-- Information supplied follows --

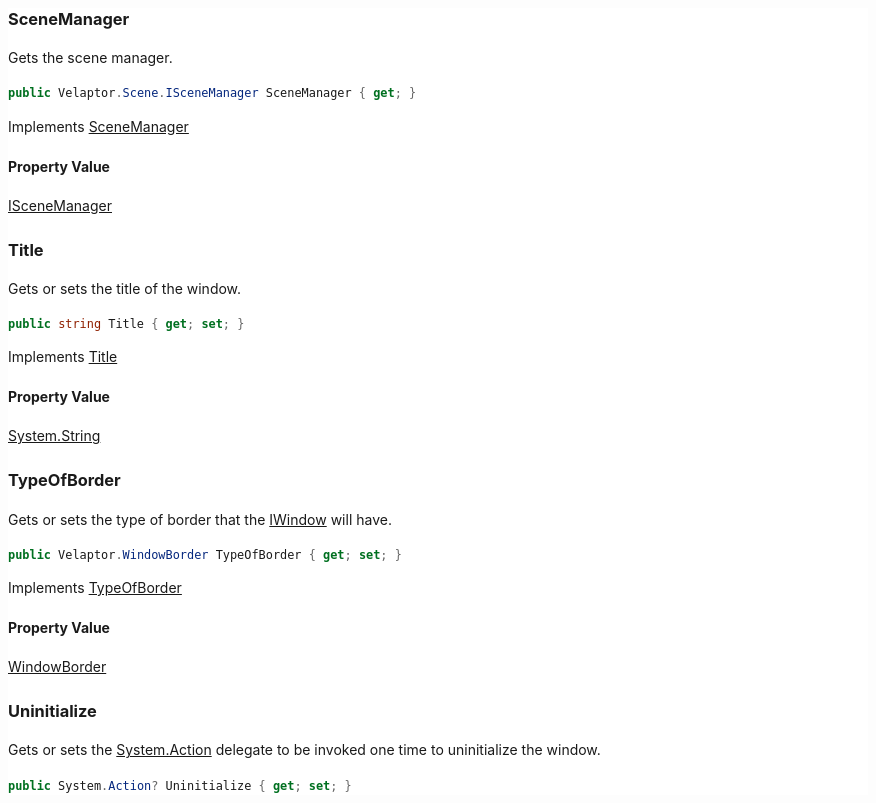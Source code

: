 <a name='Velaptor.UI.Window.SceneManager'></a>

### SceneManager 

Gets the scene manager.

```csharp
public Velaptor.Scene.ISceneManager SceneManager { get; }
```

Implements [SceneManager](Velaptor.UI.IWindow.md#Velaptor.UI.IWindow.SceneManager 'Velaptor.UI.IWindow.SceneManager')

#### Property Value
[ISceneManager](Velaptor.Scene.ISceneManager.md 'Velaptor.Scene.ISceneManager')

<a name='Velaptor.UI.Window.Title'></a>

### Title 

Gets or sets the title of the window.

```csharp
public string Title { get; set; }
```

Implements [Title](Velaptor.UI.IWindow.md#Velaptor.UI.IWindow.Title 'Velaptor.UI.IWindow.Title')

#### Property Value
[System.String](https://docs.microsoft.com/en-us/dotnet/api/System.String 'System.String')

<a name='Velaptor.UI.Window.TypeOfBorder'></a>

### TypeOfBorder 

Gets or sets the type of border that the [IWindow](Velaptor.UI.IWindow.md 'Velaptor.UI.IWindow') will have.

```csharp
public Velaptor.WindowBorder TypeOfBorder { get; set; }
```

Implements [TypeOfBorder](Velaptor.UI.IWindow.md#Velaptor.UI.IWindow.TypeOfBorder 'Velaptor.UI.IWindow.TypeOfBorder')

#### Property Value
[WindowBorder](Velaptor.WindowBorder.md 'Velaptor.WindowBorder')

<a name='Velaptor.UI.Window.Uninitialize'></a>

### Uninitialize 

Gets or sets the [System.Action](https://docs.microsoft.com/en-us/dotnet/api/System.Action 'System.Action') delegate to be invoked one time to uninitialize the window.

```csharp
public System.Action? Uninitialize { get; set; }
```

-- Information supplied concluded --

[Work required]
The records above must be printed exactly; the pictures stay out.

[Response below]
Source code

: <a name='Velaptor.UI.Window.SceneManager'></a>

### SceneManager 

Gets the scene manager.

```csharp
public Velaptor.Scene.ISceneManager SceneManager { get; }
```

Implements [SceneManager](Velaptor.UI.IWindow.md#Velaptor.UI.IWindow.SceneManager 'Velaptor.UI.IWindow.SceneManager')

#### Property Value
[ISceneManager](Velaptor.Scene.ISceneManager.md 'Velaptor.Scene.ISceneManager')

<a name='Velaptor.UI.Window.Title'></a>

### Title 

Gets or sets the title of the window.

```csharp
public string Title { get; set; }
```

Implements [Title](Velaptor.UI.IWindow.md#Velaptor.UI.IWindow.Title 'Velaptor.UI.IWindow.Title')

#### Property Value
[System.String](https://docs.microsoft.com/en-us/dotnet/api/System.String 'System.String')

<a name='Velaptor.UI.Window.TypeOfBorder'></a>

### TypeOfBorder 

Gets or sets the type of border that the [IWindow](Velaptor.UI.IWindow.md 'Velaptor.UI.IWindow') will have.

```csharp
public Velaptor.WindowBorder TypeOfBorder { get; set; }
```

Implements [TypeOfBorder](Velaptor.UI.IWindow.md#Velaptor.UI.IWindow.TypeOfBorder 'Velaptor.UI.IWindow.TypeOfBorder')

#### Property Value
[WindowBorder](Velaptor.WindowBorder.md 'Velaptor.WindowBorder')

<a name='Velaptor.UI.Window.Uninitialize'></a>

### Uninitialize 

Gets or sets the [System.Action](https://docs.microsoft.com/en-us/dotnet/api/System.Action 'System.Action') delegate to be invoked one time to uninitialize the window.

```csharp
public System.Action? Uninitialize { get; set; }
```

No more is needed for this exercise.